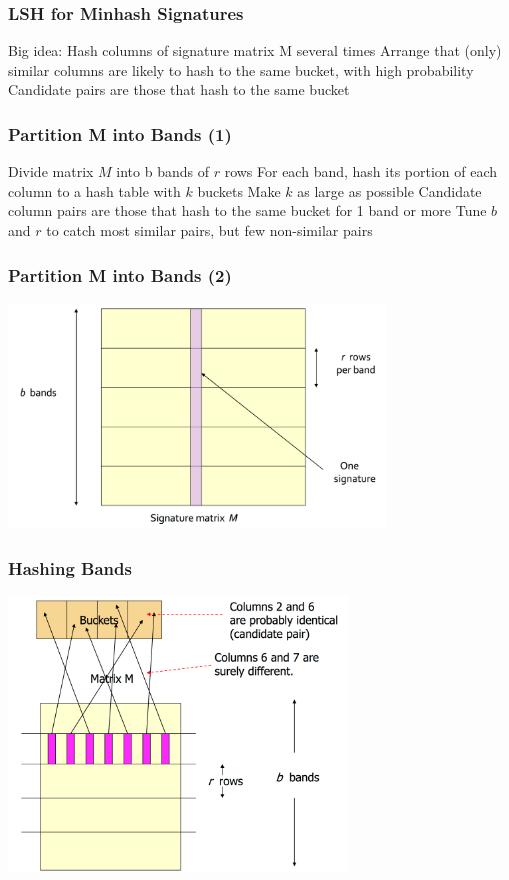 \documentclass[svgnames]{beamer}
\begin{document}
  
\begin{frame} \frametitle{LSH for Minhash Signatures}

Big idea: Hash columns of signature matrix M several times
Arrange that (only) similar columns are likely to hash to the same bucket, with high probability
Candidate pairs are those that hash to the same bucket

\end{frame}

  
\begin{frame} \frametitle{Partition M into Bands (1)}

Divide matrix $M$ into b bands of $r$ rows
For each band, hash its portion of each column to a hash table with $k$ buckets
Make $k$ as large as possible
Candidate column pairs are those that hash to the same bucket for 1 band or more
Tune $b$ and $r$ to catch most similar pairs, but few non-similar pairs

\end{frame}

  
\begin{frame} \frametitle{Partition M into Bands (2)}

\includegraphics[width=10cm]{bands}

\end{frame}

  
\begin{frame} \frametitle{Hashing Bands}

\includegraphics[width=9cm]{hashing-bands}

\end{frame}
\end{document}
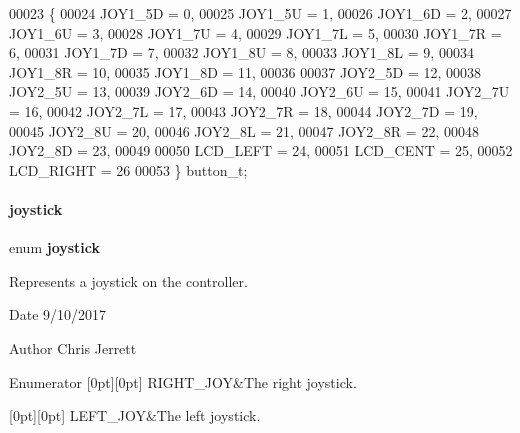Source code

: \begin{DoxyCode}
00023              \{
00024   JOY1_5D = 0,
00025   JOY1_5U = 1,
00026   JOY1_6D = 2,
00027   JOY1_6U = 3,
00028   JOY1_7U = 4,
00029   JOY1_7L = 5,
00030   JOY1_7R = 6,
00031   JOY1_7D = 7,
00032   JOY1_8U = 8,
00033   JOY1_8L = 9,
00034   JOY1_8R = 10,
00035   JOY1_8D = 11,
00036 
00037   JOY2_5D = 12,
00038   JOY2_5U = 13,
00039   JOY2_6D = 14,
00040   JOY2_6U = 15,
00041   JOY2_7U = 16,
00042   JOY2_7L = 17,
00043   JOY2_7R = 18,
00044   JOY2_7D = 19,
00045   JOY2_8U = 20,
00046   JOY2_8L = 21,
00047   JOY2_8R = 22,
00048   JOY2_8D = 23,
00049 
00050   LCD_LEFT = 24,
00051   LCD_CENT = 25,
00052   LCD_RIGHT = 26
00053 \} button_t;
\end{DoxyCode}
\mbox{\label{a00011_ac365c9e892abe4a1b85ae8f56a4eae5a}} 
\paragraph{joystick}
{\footnotesize\ttfamily enum \textbf{ joystick}}



Represents a joystick on the controller. 

\begin{DoxyDate}{Date}
9/10/2017 
\end{DoxyDate}
\begin{DoxyAuthor}{Author}
Chris Jerrett 
\end{DoxyAuthor}
\begin{DoxyEnumFields}{Enumerator}
[0pt][0pt]{}\mbox{\label{a00011_ac365c9e892abe4a1b85ae8f56a4eae5aae08a2d362c677f96f72d93047513cafe}} 
R\+I\+G\+H\+T\+\_\+\+J\+OY&The right joystick. \\
\hline

[0pt][0pt]{}\mbox{\label{a00011_ac365c9e892abe4a1b85ae8f56a4eae5aaf822d7888862e67a3c624775b85c50a9}} 
L\+E\+F\+T\+\_\+\+J\+OY&The left joystick. \\
\hline

\end{DoxyEnumFields}



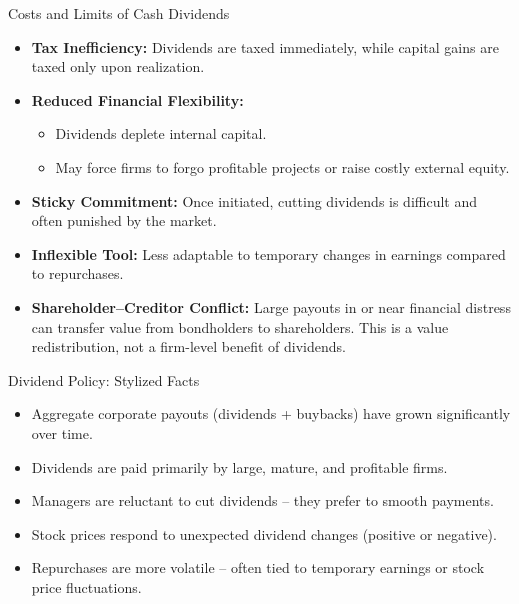 \begin{frame}{Costs and Limits of Cash Dividends}
\footnotesize
\begin{itemize}
    \item \textbf{Tax Inefficiency:} Dividends are taxed immediately, while capital gains are taxed only upon realization.

    \item \textbf{Reduced Financial Flexibility:}
    \begin{itemize}
        \item Dividends deplete internal capital.
        \item May force firms to forgo profitable projects or raise costly external equity.
    \end{itemize}

    \item \textbf{Sticky Commitment:} Once initiated, cutting dividends is difficult and often punished by the market.
    
    \item \textbf{Inflexible Tool:} Less adaptable to temporary changes in earnings compared to repurchases.

    \item \textbf{Shareholder--Creditor Conflict:} Large payouts in or near financial distress can transfer value from bondholders to shareholders. This is a value redistribution, not a firm-level benefit of dividends.
\end{itemize}
\end{frame}

\begin{frame}{Dividend Policy: Stylized Facts}
\begin{itemize}
    \item Aggregate corporate payouts (dividends + buybacks) have grown significantly over time.
    \item Dividends are paid primarily by large, mature, and profitable firms.
    \item Managers are reluctant to cut dividends -- they prefer to smooth payments.
    \item Stock prices respond to unexpected dividend changes (positive or negative).
    \item Repurchases are more volatile -- often tied to temporary earnings or stock price fluctuations.
\end{itemize}
\end{frame}


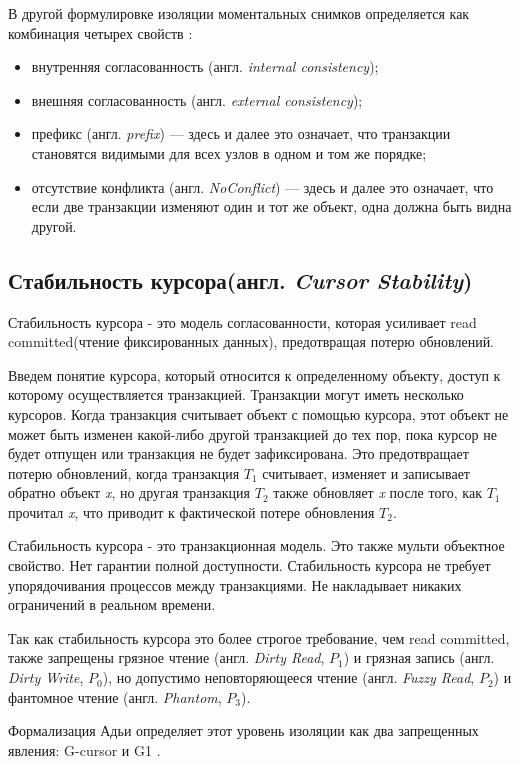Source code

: \documentclass[12pt,  openany]{book}
\begin{document}
\par
В другой формулировке изоляции моментальных снимков определяется как комбинация четырех свойств  \cite{cerone_et_al}:
\begin{itemize}
\item внутренняя согласованность (англ. \textit{internal consistency});
\item внешняя согласованность (англ. \textit{external consistency});
\item префикс (англ. \textit{prefix}) --- здесь и далее это означает, что транзакции становятся видимыми для всех узлов в одном и том же порядке;
\item отсутствие конфликта (англ. \textit{NoConflict}) --- здесь и далее это означает, что если две транзакции изменяют один и тот же объект, одна должна быть видна другой.
\end{itemize}

\subsection{Стабильность курсора(англ.  \textit{Cursor Stability})}
Стабильность курсора - это модель согласованности, которая усиливает read committed(чтение фиксированных данных), предотвращая потерю обновлений.
\par
Введем понятие курсора, который относится к определенному объекту, доступ к которому осуществляется транзакцией. Транзакции могут иметь несколько курсоров. Когда транзакция считывает объект с помощью курсора, этот объект не может быть изменен какой-либо другой транзакцией до тех пор, пока курсор не будет отпущен или транзакция не будет зафиксирована.
Это предотвращает потерю обновлений, когда транзакция $T_1$ считывает, изменяет и записывает обратно объект \textit{x}, но другая транзакция $T_2$ также обновляет \textit{x} после того, как $T_1$ прочитал \textit{x}, что приводит к фактической потере обновления $T_2$.
\par
Стабильность курсора - это транзакционная модель. Это также мульти объектное свойство.
Нет гарантии полной доступности. Стабильность курсора не требует упорядочивания процессов между транзакциями. Не накладывает никаких ограничений в реальном времени.
\par
Так как стабильность курсора это более строгое требование, чем read committed, также запрещены грязное чтение (англ.  \textit{Dirty Read},  $P_1$) и грязная запись (англ. \textit{Dirty Write}, $P_0$), но допустимо неповторяющееся чтение (англ. \textit{Fuzzy Read}, $P_2$) и фантомное чтение (англ. \textit{Phantom}, $P_3$).
\par
Формализация Адьи определяет этот уровень изоляции как два запрещенных явления: G-cursor и G1  \cite{adya99:_weak_consis}.
\end{document}
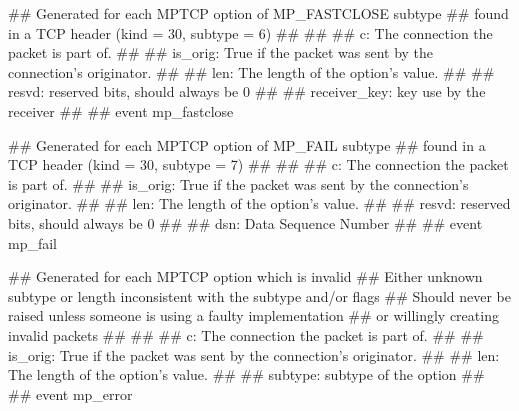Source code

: \begin{code}

## Generated for each MPTCP option of MP_FASTCLOSE subtype
## found in a TCP header (kind = 30, subtype = 6) 
## 
##
## c: The connection the packet is part of.
##
## is_orig: True if the packet was sent by the connection's originator.
##
## len: The length of the option's value.
##
## resvd: reserved bits, should always be 0
##
## receiver_key: key use by the receiver
##
## 
event mp_fastclose%

\end{code}

\begin{code}


## Generated for each MPTCP option of MP_FAIL subtype
## found in a TCP header (kind = 30, subtype = 7) 
## 
##
## c: The connection the packet is part of.
##
## is_orig: True if the packet was sent by the connection's originator.
##
## len: The length of the option's value.
##
## resvd: reserved bits, should always be 0
##
## dsn: Data Sequence Number
##
## 
event mp_fail%

\end{code}

\begin{code}


## Generated for each MPTCP option which is invalid
## Either unknown subtype or length inconsistent with the subtype and/or flags 
## Should never be raised unless someone is using a faulty implementation
## or willingly creating invalid packets
## 
##
## c: The connection the packet is part of.
##
## is_orig: True if the packet was sent by the connection's originator.
##
## len: The length of the option's value.
##
## subtype: subtype of the option
##
## 
event mp_error%
\end{code}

########################################

- [Work order]:
Please go through the data above and copy each line that has the word "changes".

- [Answer for this exercise]:
    \item \textbf{Inflexible Tool:} Less adaptable to temporary changes in earnings compared to repurchases.
    \item Stock prices respond to unexpected dividend changes (positive or negative).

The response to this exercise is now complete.